The island’s economy will contract 2 percent this year, the only African economy to shrink, according to forecasts by the International Monetary Fund. The government estimates expansion of 0.8 percent. Madagascar, the world’s biggest exporter of vanilla, had a gross domestic product of $8.55 billion in 2009, according to the Central Intelligence Agency’s World Factbook.

The new constitution says presidential candidates must be resident in the country for six months prior to elections. That would block Ravalomanana, who lives in exile in South Africa and was sentenced to life imprisonment by a Madagascan court in August for conspiracy to commit murder.

Sahondra Rabenarivo, a lawyer and “No” campaigner, said Rajoelina is portraying the referendum as a vote for change and an end to the crisis, without explaining the details of the constitutional changes that do nothing to limit presidential power in Madagascar.

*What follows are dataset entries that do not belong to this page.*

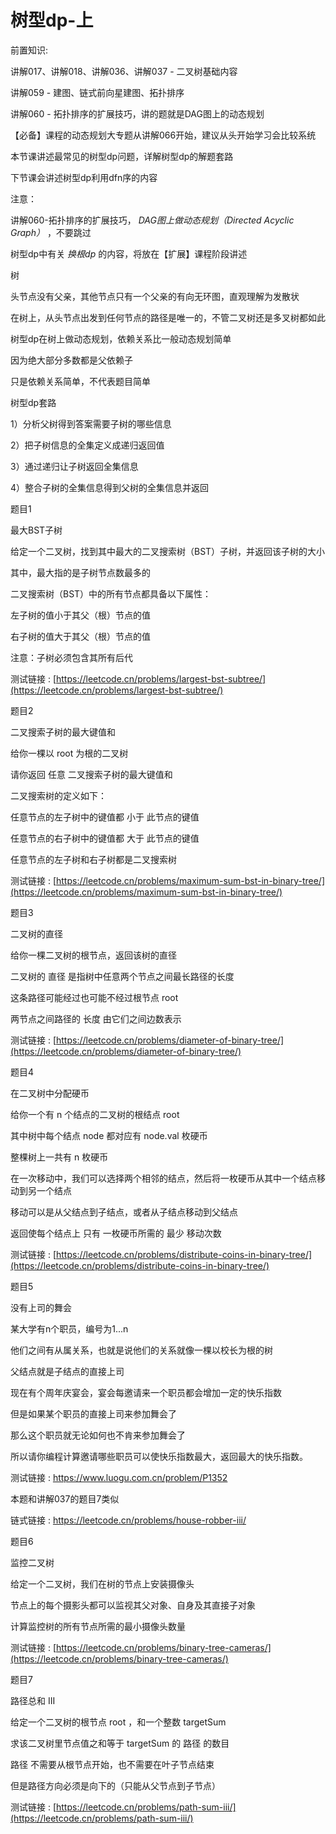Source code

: # 树型dp-上

前置知识:

讲解017、讲解018、讲解036、讲解037 - 二叉树基础内容

讲解059 - 建图、链式前向星建图、拓扑排序

讲解060 - 拓扑排序的扩展技巧，讲的题就是DAG图上的动态规划

【必备】课程的动态规划大专题从讲解066开始，建议从头开始学习会比较系统

本节课讲述最常见的树型dp问题，详解树型dp的解题套路

下节课会讲述树型dp利用dfn序的内容

注意：

讲解060-拓扑排序的扩展技巧， _DAG图上做动态规划（Directed Acyclic Graph）_ ，不要跳过

树型dp中有关  _换根dp_  的内容，将放在【扩展】课程阶段讲述

树

头节点没有父亲，其他节点只有一个父亲的有向无环图，直观理解为发散状

在树上，从头节点出发到任何节点的路径是唯一的，不管二叉树还是多叉树都如此

树型dp在树上做动态规划，依赖关系比一般动态规划简单

因为绝大部分多数都是父依赖子

只是依赖关系简单，不代表题目简单

树型dp套路

1）分析父树得到答案需要子树的哪些信息

2）把子树信息的全集定义成递归返回值

3）通过递归让子树返回全集信息

4）整合子树的全集信息得到父树的全集信息并返回

题目1

最大BST子树

给定一个二叉树，找到其中最大的二叉搜索树（BST）子树，并返回该子树的大小

其中，最大指的是子树节点数最多的

二叉搜索树（BST）中的所有节点都具备以下属性：

左子树的值小于其父（根）节点的值

右子树的值大于其父（根）节点的值

注意：子树必须包含其所有后代

测试链接 : [https://leetcode.cn/problems/largest-bst-subtree/](https://leetcode.cn/problems/largest-bst-subtree/)

题目2

二叉搜索子树的最大键值和

给你一棵以 root 为根的二叉树

请你返回 任意 二叉搜索子树的最大键值和

二叉搜索树的定义如下：

任意节点的左子树中的键值都 小于 此节点的键值

任意节点的右子树中的键值都 大于 此节点的键值

任意节点的左子树和右子树都是二叉搜索树

测试链接 : [https://leetcode.cn/problems/maximum-sum-bst-in-binary-tree/](https://leetcode.cn/problems/maximum-sum-bst-in-binary-tree/)

题目3

二叉树的直径

给你一棵二叉树的根节点，返回该树的直径

二叉树的 直径 是指树中任意两个节点之间最长路径的长度

这条路径可能经过也可能不经过根节点 root

两节点之间路径的 长度 由它们之间边数表示

测试链接 : [https://leetcode.cn/problems/diameter-of-binary-tree/](https://leetcode.cn/problems/diameter-of-binary-tree/)

题目4

在二叉树中分配硬币

给你一个有 n 个结点的二叉树的根结点 root

其中树中每个结点 node 都对应有 node.val 枚硬币

整棵树上一共有 n 枚硬币

在一次移动中，我们可以选择两个相邻的结点，然后将一枚硬币从其中一个结点移动到另一个结点

移动可以是从父结点到子结点，或者从子结点移动到父结点

返回使每个结点上 只有 一枚硬币所需的 最少 移动次数

测试链接 : [https://leetcode.cn/problems/distribute-coins-in-binary-tree/](https://leetcode.cn/problems/distribute-coins-in-binary-tree/)

题目5

没有上司的舞会

某大学有n个职员，编号为1...n

他们之间有从属关系，也就是说他们的关系就像一棵以校长为根的树

父结点就是子结点的直接上司

现在有个周年庆宴会，宴会每邀请来一个职员都会增加一定的快乐指数

但是如果某个职员的直接上司来参加舞会了

那么这个职员就无论如何也不肯来参加舞会了

所以请你编程计算邀请哪些职员可以使快乐指数最大，返回最大的快乐指数。

测试链接 : https://www.luogu.com.cn/problem/P1352

本题和讲解037的题目7类似

链式链接 : https://leetcode.cn/problems/house-robber-iii/

题目6

监控二叉树

给定一个二叉树，我们在树的节点上安装摄像头

节点上的每个摄影头都可以监视其父对象、自身及其直接子对象

计算监控树的所有节点所需的最小摄像头数量

测试链接 : [https://leetcode.cn/problems/binary-tree-cameras/](https://leetcode.cn/problems/binary-tree-cameras/)

题目7

路径总和 III

给定一个二叉树的根节点 root ，和一个整数 targetSum

求该二叉树里节点值之和等于 targetSum 的 路径 的数目

路径 不需要从根节点开始，也不需要在叶子节点结束

但是路径方向必须是向下的（只能从父节点到子节点）

测试链接 : [https://leetcode.cn/problems/path-sum-iii/](https://leetcode.cn/problems/path-sum-iii/)

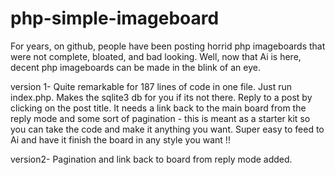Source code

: # php-simple-imageboard


For years, on github, people have been posting horrid php imageboards that were not complete, bloated, and bad looking. Well, now that Ai is here, decent php imageboards can be made in the blink of an eye. 

version 1- Quite remarkable for 187 lines of code in one file. Just run index.php.   Makes the sqlite3 db for you if its not there. Reply to a post by clicking on the post title. It needs a link back to the main board from the reply mode and some sort of pagination - this is meant as a starter kit so you can take the code and make it anything you want. Super easy to feed to Ai and have it finish the board in any style you want !! 

version2- Pagination and link back to board from reply mode added. 
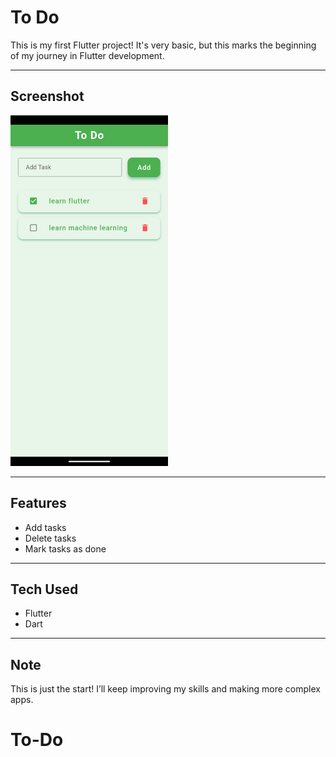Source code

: # To Do 

This is my first Flutter project! It's very basic, but this marks the beginning of my journey in Flutter development.

---

## Screenshot

<img src="img.png" alt="App Screenshot" style="width:50%">

---

## Features

- Add tasks
- Delete tasks
- Mark tasks as done

---

## Tech Used 

- Flutter
- Dart

---

## Note

This is just the start! I’ll keep improving my skills and making more complex apps.
# To-Do
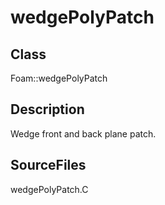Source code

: # wedgePolyPatch 
## Class
Foam::wedgePolyPatch

## Description
Wedge front and back plane patch.

## SourceFiles
wedgePolyPatch.C

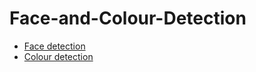 # Face-and-Colour-Detection
- [Face detection](https://github.com/VarunSriTeja/Face-and-Colour-Detection/blob/main/Facedetection.py)
- [Colour detection](https://github.com/VarunSriTeja/Face-and-Colour-Detection/blob/main/Colordetection.py)
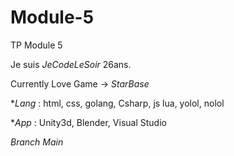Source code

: # Module-5
TP Module 5

Je suis *JeCodeLeSoir* 26ans. 

Currently Love Game -> *StarBase*

**Lang* : html, css, golang, Csharp, js lua, yolol, nolol

**App* : Unity3d, Blender, Visual Studio

*Branch Main*
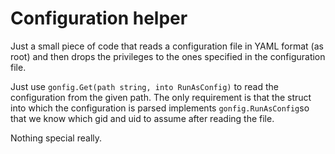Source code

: # Configuration helper

Just a small piece of code that reads a configuration file in YAML format (as root) and then drops the privileges to the ones specified in the configuration file.

Just use `gonfig.Get(path string, into RunAsConfig)` to read the configuration from the given path. The only requirement is that the struct into which the configuration is parsed implements `gonfig.RunAsConfig`so that we know which gid and uid to assume after reading the file. 

Nothing special really. 
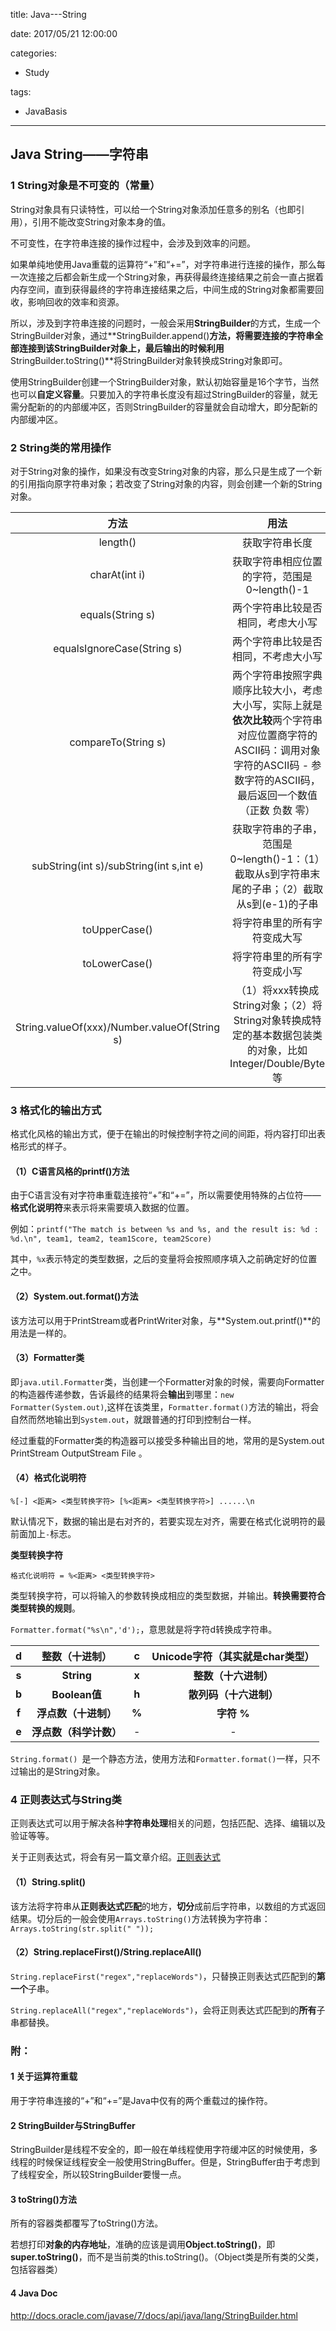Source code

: title: Java---String

date: 2017/05/21 12:00:00

categories:

- Study

tags:

- JavaBasis

---

## Java String——字符串

### 1 String对象是不可变的（常量）

String对象具有只读特性，可以给一个String对象添加任意多的别名（也即引用），引用不能改变String对象本身的值。

不可变性，在字符串连接的操作过程中，会涉及到效率的问题。

如果单纯地使用Java重载的运算符“+”和“+=”，对字符串进行连接的操作，那么每一次连接之后都会新生成一个String对象，再获得最终连接结果之前会一直占据着内存空间，直到获得最终的字符串连接结果之后，中间生成的String对象都需要回收，影响回收的效率和资源。

所以，涉及到字符串连接的问题时，一般会采用**StringBuilder**的方式，生成一个StringBuilder对象，通过**StringBuilder.append()**方法，将需要连接的字符串全部连接到该StringBuilder对象上，最后输出的时候利用**StringBuilder.toString()**将StringBuilder对象转换成String对象即可。

使用StringBuilder创建一个StringBuilder对象，默认初始容量是16个字节，当然也可以**自定义容量**。只要加入的字符串长度没有超过StringBuilder的容量，就无需分配新的的内部缓冲区，否则StringBuilder的容量就会自动增大，即分配新的内部缓冲区。

### 2 String类的常用操作

对于String对象的操作，如果没有改变String对象的内容，那么只是生成了一个新的引用指向原字符串对象；若改变了String对象的内容，则会创建一个新的String对象。

|                    方法                    |                    用法                    |
| :--------------------------------------: | :--------------------------------------: |
|                 length()                 |                 获取字符串长度                  |
|              charAt(int i)               |       获取字符串相应位置的字符，范围是0~length()-1       |
|             equals(String s)             |            两个字符串比较是否相同，考虑大小写             |
|        equalsIgnoreCase(String s)        |            两个字符串比较是否相同，不考虑大小写            |
|           compareTo(String s)            | 两个字符串按照字典顺序比较大小，考虑大小写，实际上就是**依次比较**两个字符串对应位置商字符的ASCII码：调用对象字符的ASCII码 - 参数字符的ASCII码，最后返回一个数值（正数 负数 零） |
| subString(int s)/subString(int s,int e)  | 获取字符串的子串，范围是0~length()-1：（1）截取从s到字符串末尾的子串；（2）截取从s到(e-1)的子串 |
|              toUpperCase()               |              将字符串里的所有字符变成大写              |
|              toLowerCase()               |              将字符串里的所有字符变成小写              |
| String.valueOf(xxx)/Number.valueOf(String s) | （1）将xxx转换成String对象；（2）将String对象转换成特定的基本数据包装类的对象，比如Integer/Double/Byte等 |

### 3 格式化的输出方式

格式化风格的输出方式，便于在输出的时候控制字符之间的间距，将内容打印出表格形式的样子。

#### （1）C语言风格的printf()方法

由于C语言没有对字符串重载连接符“+”和“+=”，所以需要使用特殊的占位符——**格式化说明符**来表示将来需要填入数据的位置。

例如：`printf("The match is between %s and %s, and the result is: %d : %d.\n", team1, team2, team1Score, team2Score)`

其中，`%x`表示特定的类型数据，之后的变量将会按照顺序填入之前确定好的位置之中。

#### （2）System.out.format()方法

该方法可以用于PrintStream或者PrintWriter对象，与**System.out.printf()**的用法是一样的。

#### （3）Formatter类

即`java.util.Formatter`类，当创建一个Formatter对象的时候，需要向Formatter的构造器传递参数，告诉最终的结果将会**输出**到哪里：`new Formatter(System.out)`,这样在该类里，`Formatter.format()`方法的输出，将会自然而然地输出到`System.out`，就跟普通的打印到控制台一样。

经过重载的Formatter类的构造器可以接受多种输出目的地，常用的是System.out  PrintStream  OutputStream  File 。

#### （4）格式化说明符

`%[-] <距离> <类型转换字符> [%<距离> <类型转换字符>] ......\n`

默认情况下，数据的输出是右对齐的，若要实现左对齐，需要在格式化说明符的最前面加上`-`标志。

**类型转换字符**

`格式化说明符 = %<距离> <类型转换字符> `

类型转换字符，可以将输入的参数转换成相应的类型数据，并输出。**转换需要符合类型转换的规则**。

`Formatter.format("%s\n",'d');`，意思就是将字符d转换成字符串。

| **d** |  **整数（十进制）**  | **c** | **Unicode字符（其实就是char类型）** |
| :---: | :-----------: | :---: | :-----------------------: |
| **s** |  **String**   | **x** |       **整数（十六进制）**        |
| **b** | **Boolean值**  | **h** |       **散列码（十六进制）**       |
| **f** | **浮点数（十进制）**  | **%** |         **字符 %**          |
| **e** | **浮点数（科学计数）** |   -   |             -             |

`String.format() `是一个静态方法，使用方法和`Formatter.format()`一样，只不过输出的是String对象。

### 4 正则表达式与String类

正则表达式可以用于解决各种**字符串处理**相关的问题，包括匹配、选择、编辑以及验证等等。

关于正则表达式，将会有另一篇文章介绍。[正则表达式](https://zouguijin.github.io/2017/05/24/%E6%AD%A3%E5%88%99%E8%A1%A8%E8%BE%BE%E5%BC%8F/)

#### （1）String.split()

该方法将字符串从**正则表达式匹配**的地方，**切分**成前后字符串，以数组的方式返回结果。切分后的一般会使用`Arrays.toString()`方法转换为字符串：`Arrays.toString(str.split(" "));`

#### （2）String.replaceFirst()/String.replaceAll()

`String.replaceFirst("regex","replaceWords")`，只替换正则表达式匹配到的**第一个**子串。

`String.replaceAll("regex","replaceWords")`，会将正则表达式匹配到的**所有**子串都替换。

### 附：

#### 1 关于运算符重载

用于字符串连接的“+”和“+=”是Java中仅有的两个重载过的操作符。

#### 2 StringBuilder与StringBuffer

StringBuilder是线程不安全的，即一般在单线程使用字符缓冲区的时候使用，多线程的时候保证线程安全一般使用StringBuffer。但是，StringBuffer由于考虑到了线程安全，所以较StringBuilder要慢一点。

#### 3 toString()方法

所有的容器类都覆写了toString()方法。

若想打印**对象的内存地址**，准确的应该是调用**Object.toString()**，即**super.toString()**，而不是当前类的this.toString()。（Object类是所有类的父类，包括容器类）

#### 4 Java Doc

http://docs.oracle.com/javase/7/docs/api/java/lang/StringBuilder.html

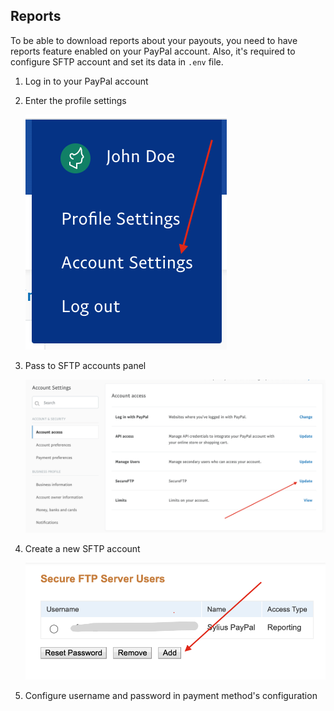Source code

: ## Reports

To be able to download reports about your payouts, you need to have reports feature enabled on your PayPal account. Also,
it's required to configure SFTP account and set its data in `.env` file.

1. Log in to your PayPal account
2. Enter the profile settings

    ![menu](reports-menu.png)

3. Pass to SFTP accounts panel

    ![panel](reports-panel.png)

4. Create a new SFTP account

    ![accounts](reports-accounts.png)

5. Configure username and password in payment method's configuration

“I fear the government will turn around to the international community and say ‘Look, we’ve been legitimized’,” Rabenarivo said.

Protesters Detained

Colonel Richard Ravalomanana, head of security for the central region, said he has deployed security forces to maintain order outside polling stations to prevent protests. Last week 21 people were detained, including three leaders of the main opposition parties, during demonstrations against the referendum.

Pierrot Rajaonarivelo, head of the opposition Madagascar Democracy Movement, said he expects the “No” campaign to win in the capital, Antananarivo, while the “Yes” vote wins in the rest of the country. The international community won’t accept the results if less than 50 percent vote, he said.